● **Assigned task**
Within the data below, count every line that includes "your" and report the total alone.

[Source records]
Segment Open

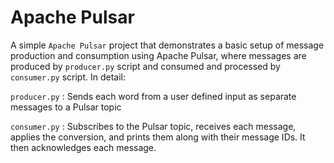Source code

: 
# Apache Pulsar


A simple `Apache Pulsar` project that demonstrates a basic setup of message production and consumption using Apache Pulsar, where messages are produced by `producer.py` script and consumed and processed by `consumer.py` script. In detail:

`producer.py` : Sends each word from a user defined input as separate messages to a Pulsar topic


`consumer.py` : Subscribes to the Pulsar topic, receives each message, applies the conversion, and prints them along with their message IDs. It then acknowledges each message.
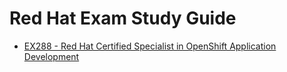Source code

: # Red Hat Exam Study Guide

- [EX288 - Red Hat Certified Specialist in OpenShift Application Development](EX288.md)
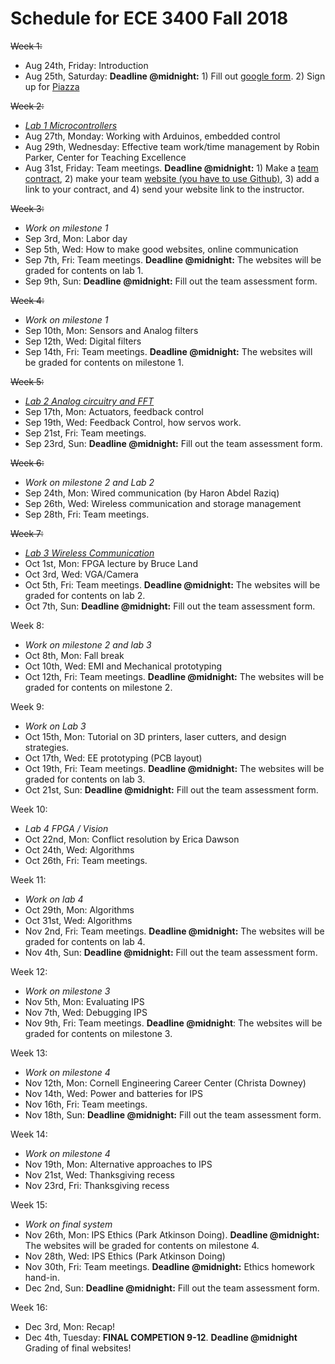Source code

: # Schedule for ECE 3400 Fall 2018

~~Week 1:~~
* Aug 24th, Friday: Introduction
* Aug 25th, Saturday: **Deadline @midnight:** 1) Fill out [google form](https://goo.gl/forms/G54ZCPmXbgT65QS32). 2) Sign up for [Piazza](piazza.com/cornell/fall2018/ece3400)

~~Week 2:~~
* *[Lab 1 Microcontrollers](./lab1.md)*
* Aug 27th, Monday: Working with Arduinos, embedded control
* Aug 29th, Wednesday: Effective team work/time management by Robin Parker, Center for Teaching Excellence
* Aug 31st, Friday: Team meetings. **Deadline @midnight:** 1) Make a [team contract](./Teamwork/Team_Contract.md), 2) make your team [website (you have to use Github)](https://github.com/CEI-lab/ece3400-2017/blob/master/docs/tutorials/webpages/webpages.md), 3) add a link to your contract, and 4) send your website link to the instructor.

~~Week 3:~~
* *Work on milestone 1*
* Sep 3rd, Mon: Labor day
* Sep 5th, Wed: How to make good websites, online communication
* Sep 7th, Fri: Team meetings. **Deadline @midnight:** The websites will be graded for contents on lab 1. 
* Sep 9th, Sun: **Deadline @midnight:** Fill out the team assessment form.

~~Week 4:~~
* *Work on milestone 1*
* Sep 10th, Mon: Sensors and Analog filters
* Sep 12th, Wed: Digital filters
* Sep 14th, Fri: Team meetings. **Deadline @midnight:** The websites will be graded for contents on milestone 1. 

~~Week 5:~~
* *[Lab 2 Analog circuitry and FFT](./lab2.md)*
* Sep 17th, Mon: Actuators, feedback control
* Sep 19th, Wed: Feedback Control, how servos work.
* Sep 21st, Fri: Team meetings. 
* Sep 23rd, Sun: **Deadline @midnight:** Fill out the team assessment form.


~~Week 6:~~
* *Work on milestone 2 and Lab 2*
* Sep 24th, Mon: Wired communication (by Haron Abdel Raziq)
* Sep 26th, Wed: Wireless communication and storage management
* Sep 28th, Fri: Team meetings. 

~~Week 7:~~
* *[Lab 3 Wireless Communication](./lab3.md)*
* Oct 1st, Mon: FPGA lecture by Bruce Land
* Oct 3rd, Wed: VGA/Camera
* Oct 5th, Fri: Team meetings. **Deadline @midnight:** The websites will be graded for contents on lab 2.
* Oct 7th, Sun: **Deadline @midnight:** Fill out the team assessment form.


Week 8:
* *Work on milestone 2 and lab 3*
* Oct 8th, Mon: Fall break
* Oct 10th, Wed: EMI and Mechanical prototyping
* Oct 12th, Fri: Team meetings. **Deadline @midnight:** The websites will be graded for contents on milestone 2. 

Week 9:
* *Work on Lab 3*
* Oct 15th, Mon: Tutorial on 3D printers, laser cutters, and design strategies.
* Oct 17th, Wed: EE prototyping (PCB layout)
* Oct 19th, Fri: Team meetings. **Deadline @midnight:** The websites will be graded for contents on lab 3. 
* Oct 21st, Sun: **Deadline @midnight:** Fill out the team assessment form.


Week 10:
* *Lab 4 FPGA / Vision* 
* Oct 22nd, Mon: Conflict resolution by Erica Dawson
* Oct 24th, Wed: Algorithms
* Oct 26th, Fri: Team meetings. 

Week 11:
* *Work on lab 4*
* Oct 29th, Mon: Algorithms
* Oct 31st, Wed: Algorithms
* Nov 2nd, Fri: Team meetings. **Deadline @midnight:** The websites will be graded for contents on lab 4. 
* Nov 4th, Sun: **Deadline @midnight:** Fill out the team assessment form.


Week 12:
* *Work on milestone 3*
* Nov 5th, Mon: Evaluating IPS
* Nov 7th, Wed: Debugging IPS
* Nov 9th, Fri: Team meetings. **Deadline @midnight**: The websites will be graded for contents on milestone 3. 

Week 13:
* *Work on milestone 4*
* Nov 12th, Mon: Cornell Engineering Career Center (Christa Downey)
* Nov 14th, Wed: Power and batteries for IPS
* Nov 16th, Fri: Team meetings. 
* Nov 18th, Sun: **Deadline @midnight:** Fill out the team assessment form.


Week 14:
* *Work on milestone 4*
* Nov 19th, Mon: Alternative approaches to IPS 
* Nov 21st, Wed: Thanksgiving recess
* Nov 23rd, Fri: Thanksgiving recess

Week 15:
* *Work on final system*
* Nov 26th, Mon: IPS Ethics (Park Atkinson Doing). **Deadline @midnight:** The websites will be graded for contents on milestone 4. 
* Nov 28th, Wed: IPS Ethics (Park Atkinson Doing)
* Nov 30th, Fri: Team meetings. **Deadline @midnight:** Ethics homework hand-in. 
* Dec 2nd, Sun: **Deadline @midnight:** Fill out the team assessment form.


Week 16:
* Dec 3rd, Mon: Recap!
* Dec 4th, Tuesday: **FINAL COMPETION 9-12**. **Deadline @midnight** Grading of final websites!
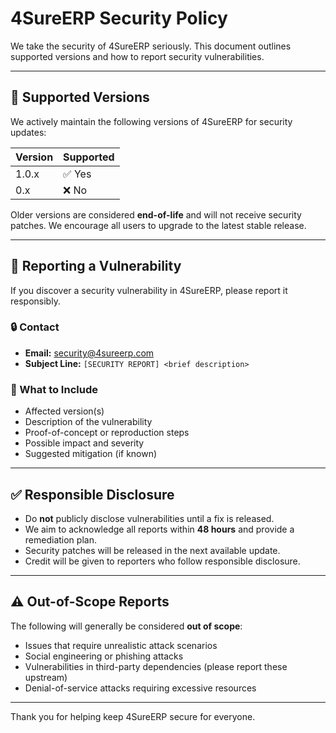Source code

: # 4SureERP Security Policy

We take the security of 4SureERP seriously. This document outlines supported versions and how to report security vulnerabilities.

---

## 📌 Supported Versions

We actively maintain the following versions of 4SureERP for security updates:

| Version   | Supported |
|-----------|-----------|
| 1.0.x     | ✅ Yes     |
| 0.x       | ❌ No      |

Older versions are considered **end-of-life** and will not receive security patches. We encourage all users to upgrade to the latest stable release.

---

## 📢 Reporting a Vulnerability

If you discover a security vulnerability in 4SureERP, please report it responsibly.

### 🔒 Contact
- **Email:** security@4sureerp.com  
- **Subject Line:** `[SECURITY REPORT] <brief description>`

### 📄 What to Include
- Affected version(s)
- Description of the vulnerability
- Proof-of-concept or reproduction steps
- Possible impact and severity
- Suggested mitigation (if known)

---

## ✅ Responsible Disclosure
- Do **not** publicly disclose vulnerabilities until a fix is released.
- We aim to acknowledge all reports within **48 hours** and provide a remediation plan.
- Security patches will be released in the next available update.
- Credit will be given to reporters who follow responsible disclosure.

---

## ⚠️ Out-of-Scope Reports
The following will generally be considered **out of scope**:
- Issues that require unrealistic attack scenarios
- Social engineering or phishing attacks
- Vulnerabilities in third-party dependencies (please report these upstream)
- Denial-of-service attacks requiring excessive resources

---

Thank you for helping keep 4SureERP secure for everyone.
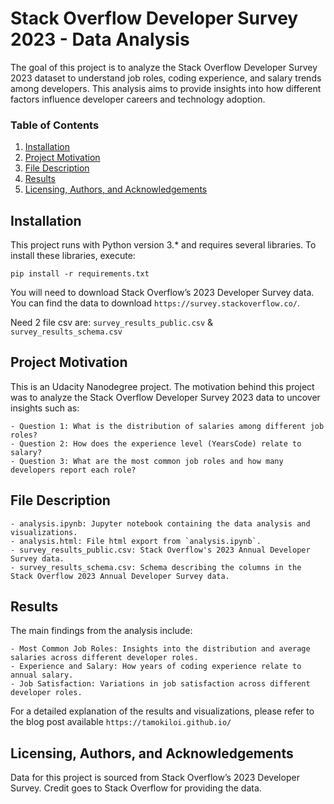 # Stack Overflow Developer Survey 2023 - Data Analysis

The goal of this project is to analyze the Stack Overflow Developer Survey 2023 dataset to understand job roles, coding experience, and salary trends among developers. This analysis aims to provide insights into how different factors influence developer careers and technology adoption.

### Table of Contents

1. [Installation](#installation)
2. [Project Motivation](#motivation)
3. [File Description](#files)
4. [Results](#results)
5. [Licensing, Authors, and Acknowledgements](#licensing)

## Installation <a name="installation"></a>

This project runs with Python version 3.* and requires several libraries. To install these libraries, execute:

`pip install -r requirements.txt`

You will need to download Stack Overflow’s 2023 Developer Survey data. You can find the data to download `https://survey.stackoverflow.co/`.

Need 2 file csv are: `survey_results_public.csv` & `survey_results_schema.csv`

## Project Motivation <a name="motivation"></a>
This is an Udacity Nanodegree project. The motivation behind this project was to analyze the Stack Overflow Developer Survey 2023 data to uncover insights such as:

    - Question 1: What is the distribution of salaries among different job roles?
    - Question 2: How does the experience level (YearsCode) relate to salary?
    - Question 3: What are the most common job roles and how many developers report each role?

## File Description <a name="files"></a>
    - analysis.ipynb: Jupyter notebook containing the data analysis and visualizations.
    - analysis.html: File html export from `analysis.ipynb`.
    - survey_results_public.csv: Stack Overflow's 2023 Annual Developer Survey data.
    - survey_results_schema.csv: Schema describing the columns in the Stack Overflow 2023 Annual Developer Survey data.

## Results <a name="results"></a>
The main findings from the analysis include:

    - Most Common Job Roles: Insights into the distribution and average salaries across different developer roles.
    - Experience and Salary: How years of coding experience relate to annual salary.
    - Job Satisfaction: Variations in job satisfaction across different developer roles.

For a detailed explanation of the results and visualizations, please refer to the blog post available `https://tamokiloi.github.io/`

## Licensing, Authors, and Acknowledgements <a name="licensing"></a>
Data for this project is sourced from Stack Overflow’s 2023 Developer Survey. Credit goes to Stack Overflow for providing the data.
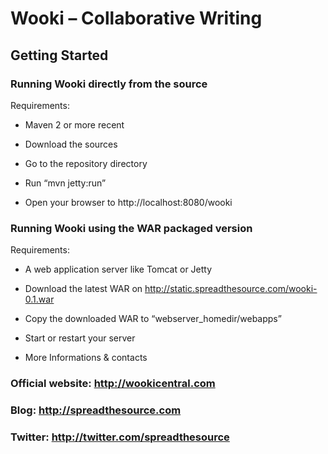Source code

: # Wooki – Collaborative Writing

## Getting Started

### Running Wooki directly from the source
Requirements:
* Maven 2 or more recent

* Download the sources
* Go to the repository directory
* Run “mvn jetty:run”
* Open your browser to http://localhost:8080/wooki

### Running Wooki using the WAR packaged version

Requirements:
* A web application server like Tomcat or Jetty

* Download the latest WAR on http://static.spreadthesource.com/wooki-0.1.war
* Copy the downloaded WAR to “webserver_homedir/webapps”
* Start or restart your server
* More Informations & contacts


### Official website: http://wookicentral.com
### Blog: http://spreadthesource.com
### Twitter: http://twitter.com/spreadthesource
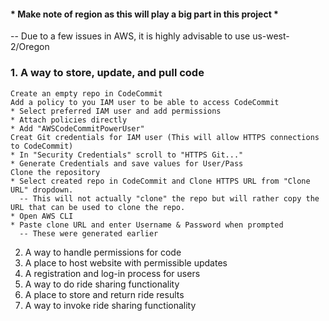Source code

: #### * Make note of region as this will play a big part in this project *
  -- Due to a few issues in AWS, it is highly advisable to use us-west-2/Oregon

### 1. A way to store, update, and pull code
    Create an empty repo in CodeCommit
    Add a policy to you IAM user to be able to access CodeCommit
    * Select preferred IAM user and add permissions
    * Attach policies directly
    * Add "AWSCodeCommitPowerUser"
    Creat Git credentials for IAM user (This will allow HTTPS connections to CodeCommit)
    * In "Security Credentials" scroll to "HTTPS Git..."
    * Generate Credentials and save values for User/Pass
    Clone the repository
    * Select created repo in CodeCommit and Clone HTTPS URL from "Clone URL" dropdown.
      -- This will not actually "clone" the repo but will rather copy the URL that can be used to clone the repo.
    * Open AWS CLI
    * Paste clone URL and enter Username & Password when prompted
      -- These were generated earlier
    
    
2. A way to handle permissions for code
3. A place to host website with permissible updates
4. A registration and log-in process for users
5. A way to do ride sharing functionality
6. A place to store and return ride results
7. A way to invoke ride sharing functionality

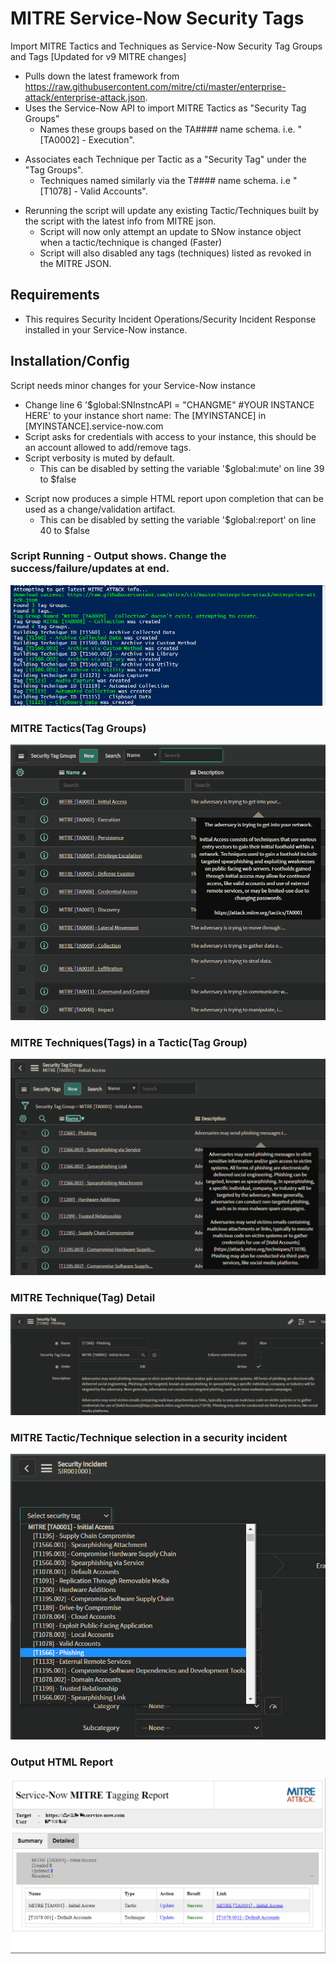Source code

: # MITRE Service-Now Security Tags
Import MITRE Tactics and Techniques as Service-Now Security Tag Groups and Tags [Updated for v9 MITRE changes]

- Pulls down the latest framework from https://raw.githubusercontent.com/mitre/cti/master/enterprise-attack/enterprise-attack.json.
- Uses the Service-Now API to import MITRE Tactics as "Security Tag Groups"
  - Names these groups based on the TA#### name schema. i.e. "[TA0002] - Execution".</p>
- Associates each Technique per Tactic as a "Security Tag" under the "Tag Groups".
  - Techniques named similarly via the T#### name schema. i.e "[T1078] - Valid Accounts".</p>
- Rerunning the script will update any existing Tactic/Techniques built by the script with the latest info from MITRE json.
  -  Script will now only attempt an update to SNow instance object when a tactic/technique is changed (Faster)
  -  Script will also disabled any tags (techniques) listed as revoked in the MITRE JSON.</p>

## Requirements
- This requires Security Incident Operations/Security Incident Response installed in your Service-Now instance.

## Installation/Config
  Script needs minor changes for your Service-Now instance
  - Change line 6 '$global:SNInstncAPI = "CHANGME" #YOUR INSTANCE HERE' to your instance short name: The [MYINSTANCE] in [MYINSTANCE].service-now.com
  - Script asks for credentials with access to your instance, this should be an account allowed to add/remove tags.
  - Script verbosity is muted by default.
     -   This can be disabled by setting the variable '$global:mute' on line 39 to $false</p>
  - Script now produces a simple HTML report upon completion that can be used as a change/validation artifact.
     -   This can be disabled by setting the variable '$global:report' on line 40 to $false</p>  
  
### Script Running - Output shows. Change the  success/failure/updates at end. 
![alt text](https://github.com/nterl0k/MITRE_SN_Tags/blob/master/images/Script%20Running.png?raw=true)

### MITRE Tactics(Tag Groups)
![alt text](https://github.com/nterl0k/MITRE_SN_Tags/blob/master/images/MITRE%20Tag%20Groups.png?raw=true)

### MITRE Techniques(Tags) in a Tactic(Tag Group)
![alt text](https://github.com/nterl0k/MITRE_SN_Tags/blob/master/images/MITRE%20Tag%20Group.png?raw=true)

### MITRE Technique(Tag) Detail
![alt text](https://github.com/nterl0k/MITRE_SN_Tags/blob/master/images/MITRE%20Tag.png?raw=true)

### MITRE Tactic/Technique selection in a security incident
![alt text](https://github.com/nterl0k/MITRE_SN_Tags/blob/master/images/Incident%20Tagging.png?raw=true)

### Output HTML Report
![alt text](https://github.com/nterl0k/MITRE_SN_Tags/blob/master/images/HTML%20Report.png?raw=true)
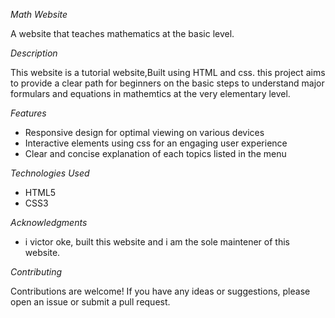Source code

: 

*Math Website*

A website that teaches mathematics at the basic level.

*Description*

This website is a tutorial website,Built using HTML and css. this project aims to provide a clear path for  beginners
on the basic steps to understand  major formulars and equations in mathemtics at the very elementary level.


*Features*

- Responsive design for optimal viewing on various devices
- Interactive elements using css for an engaging user experience
- Clear and concise explanation of each topics listed in the menu

*Technologies Used*

- HTML5
- CSS3

*Acknowledgments*

- i victor oke, built this website and i am the sole maintener of this website.

*Contributing*

Contributions are welcome! If you have any ideas or suggestions, please open an issue or submit a pull request.
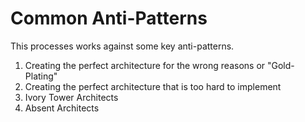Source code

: # Common Anti-Patterns
This processes works against some key anti-patterns.

1. Creating the perfect architecture for the wrong reasons or "Gold-Plating"
2. Creating the perfect architecture that is too hard to implement
3. Ivory Tower Architects
4. Absent Architects
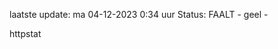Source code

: laatste update: 
ma 04-12-2023  0:34   uur 
Status: FAALT - geel - 
<div class="service Y">httpstat</div>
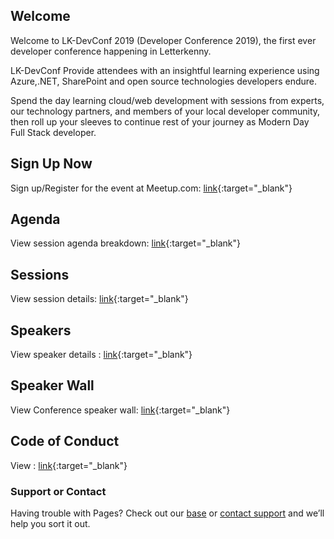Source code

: ## Welcome 
Welcome to LK-DevConf 2019 (Developer Conference 2019), the first ever developer conference happening in Letterkenny.

LK-DevConf Provide attendees with an insightful learning experience using Azure,.NET, SharePoint and open source technologies developers endure.

Spend the day learning cloud/web development with sessions from experts, our technology partners, and members of your local developer community, then roll up your sleeves to continue rest of your journey as Modern Day Full Stack developer.

## Sign Up Now
Sign up/Register for the event at Meetup.com: [link](https://www.meetup.com/lk-mug/events/256178404/){:target="_blank"}

## Agenda
View session agenda breakdown: [link](pages/agenda.html){:target="_blank"}

## Sessions
View session details: [link](pages/sessions.html){:target="_blank"}

## Speakers
View speaker details : [link](pages/speakers.html){:target="_blank"}

## Speaker Wall
View Conference speaker wall: [link](pages/speakerwall.html){:target="_blank"}

## Code of Conduct
View : [link](https://lk-mug.github.io/CODE_OF_CONDUCT.md){:target="_blank"}

### Support or Contact

Having trouble with Pages? Check out our [base](https://lk-mug.github.io/) or [contact support](https://lk-mug.github.io/) and we’ll help you sort it out.
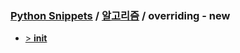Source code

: ### [Python Snippets](../../README.md) / [알고리즘](../README.md) / overriding - __new__ 
- [>  __init__ ](%20__init__%20/README.md)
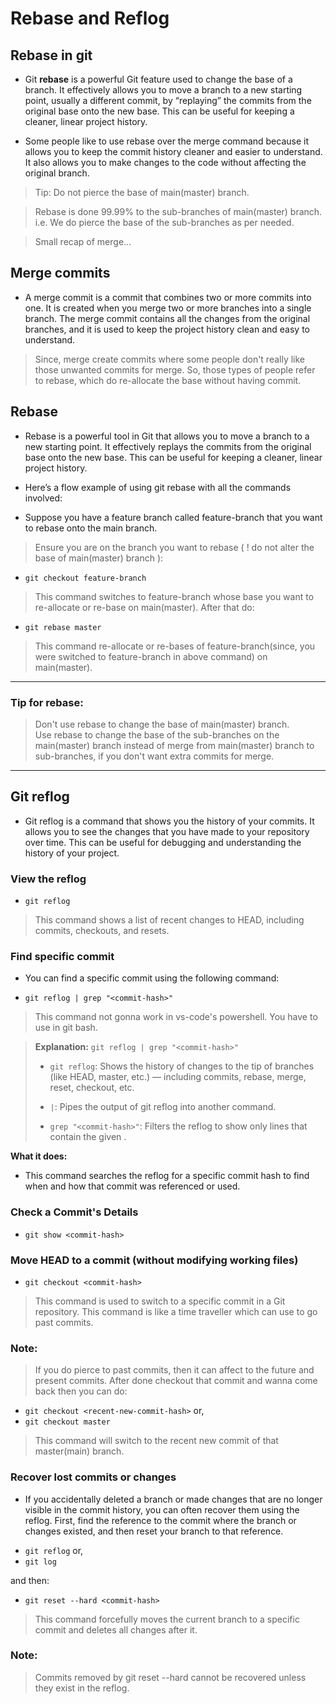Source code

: # Rebase and Reflog


## Rebase in git

- Git **rebase** is a powerful Git feature used to change the base of a branch. It effectively allows you to move a branch to a new starting point, usually a different commit, by “replaying” the commits from the original base onto the new base. This can be useful for keeping a cleaner, linear project history.

- Some people like to use rebase over the merge command because it allows you to keep the commit history cleaner and easier to understand. It also allows you to make changes to the code without affecting the original branch.

> Tip: Do not pierce the base of main(master) branch.

> Rebase is done 99.99% to the sub-branches of main(master) branch. i.e. We do pierce the base of the sub-branches as per needed. 


> Small recap of merge...
## Merge commits

- A merge commit is a commit that combines two or more commits into one. It is created when you merge two or more branches into a single branch. The merge commit contains all the changes from the original branches, and it is used to keep the project history clean and easy to understand.
> Since, merge create commits where some people don't really like those unwanted commits for merge. So, those types of people refer to rebase, which do re-allocate the base without having commit.




## Rebase                                                
<!-- (For this, you can visit "6.i)and6.ii)_rebase_concept.mp4" and do not play video in vs-code, it can't handle the videos) -->

- Rebase is a powerful tool in Git that allows you to move a branch to a new starting point. It effectively replays the commits from the original base onto the new base. This can be useful for keeping a cleaner, linear project history.

- Here’s a flow example of using git rebase with all the commands involved:

- Suppose you have a feature branch called feature-branch that you want to rebase onto the main branch.

> Ensure you are on the branch you want to rebase ( ! do not alter the base of main(master) branch ):

* `git checkout feature-branch`
> This command switches to feature-branch whose base you want to re-allocate or re-base on main(master). 
After that do: 

* `git rebase master`
> This command re-allocate or re-bases of feature-branch(since, you were switched to feature-branch in above command) on main(master).


---
### Tip for rebase:
> Don't use rebase to change the base of main(master) branch.                                                   
> Use rebase to change the base of the sub-branches on the main(master) branch instead of merge from main(master) branch to sub-branches, if you don't want extra commits for merge. 
---





## Git reflog

- Git reflog is a command that shows you the history of your commits. It allows you to see the changes that you have made to your repository over time. This can be useful for debugging and understanding the history of your project.

### View the reflog

* `git reflog`
> This command shows a list of recent changes to HEAD, including commits, checkouts, and resets.



### Find specific commit

- You can find a specific commit using the following command:

* `git reflog | grep "<commit-hash>"`
> This command not gonna work in vs-code's powershell. You have to use in git bash.

> **Explanation:** `git reflog | grep "<commit-hash>"`
>
>* `git reflog`: Shows the history of changes to the tip of branches (like HEAD, master, etc.) — including commits, rebase, merge, reset, checkout, etc.
>
>* `|`: Pipes the output of git reflog into another command.
>
>* `grep "<commit-hash>"`: Filters the reflog to show only lines that contain the given <commit-hash>.

**What it does:**
- This command searches the reflog for a specific commit hash to find when and how that commit was referenced or used.




### Check a Commit's Details

* `git show <commit-hash>`



### Move HEAD to a commit (without modifying working files)

* `git checkout <commit-hash>`
> This command is used to switch to a specific commit in a Git repository. This command is like a time traveller which can use to go past commits.
### Note: 
>If you do pierce to past commits, then it can affect to the future and present commits.
>  After done checkout that commit and wanna come back then you can do: 
  * `git checkout <recent-new-commit-hash>`
  or,
  * `git checkout master`
  > This command will switch to the recent new commit of that master(main) branch.



### Recover lost commits or changes

- If you accidentally deleted a branch or made changes that are no longer visible in the commit history, you can often recover them using the reflog. First, find the reference to the commit where the branch or changes existed, and then reset your branch to that reference.

* `git reflog` 
or,
* `git log` 

and then:

* `git reset --hard <commit-hash>`
> This command forcefully moves the current branch to a specific commit and deletes all changes after it.

### Note: 
> Commits removed by git reset --hard cannot be recovered unless they exist in the reflog.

Segment Closed

● **Response box**
10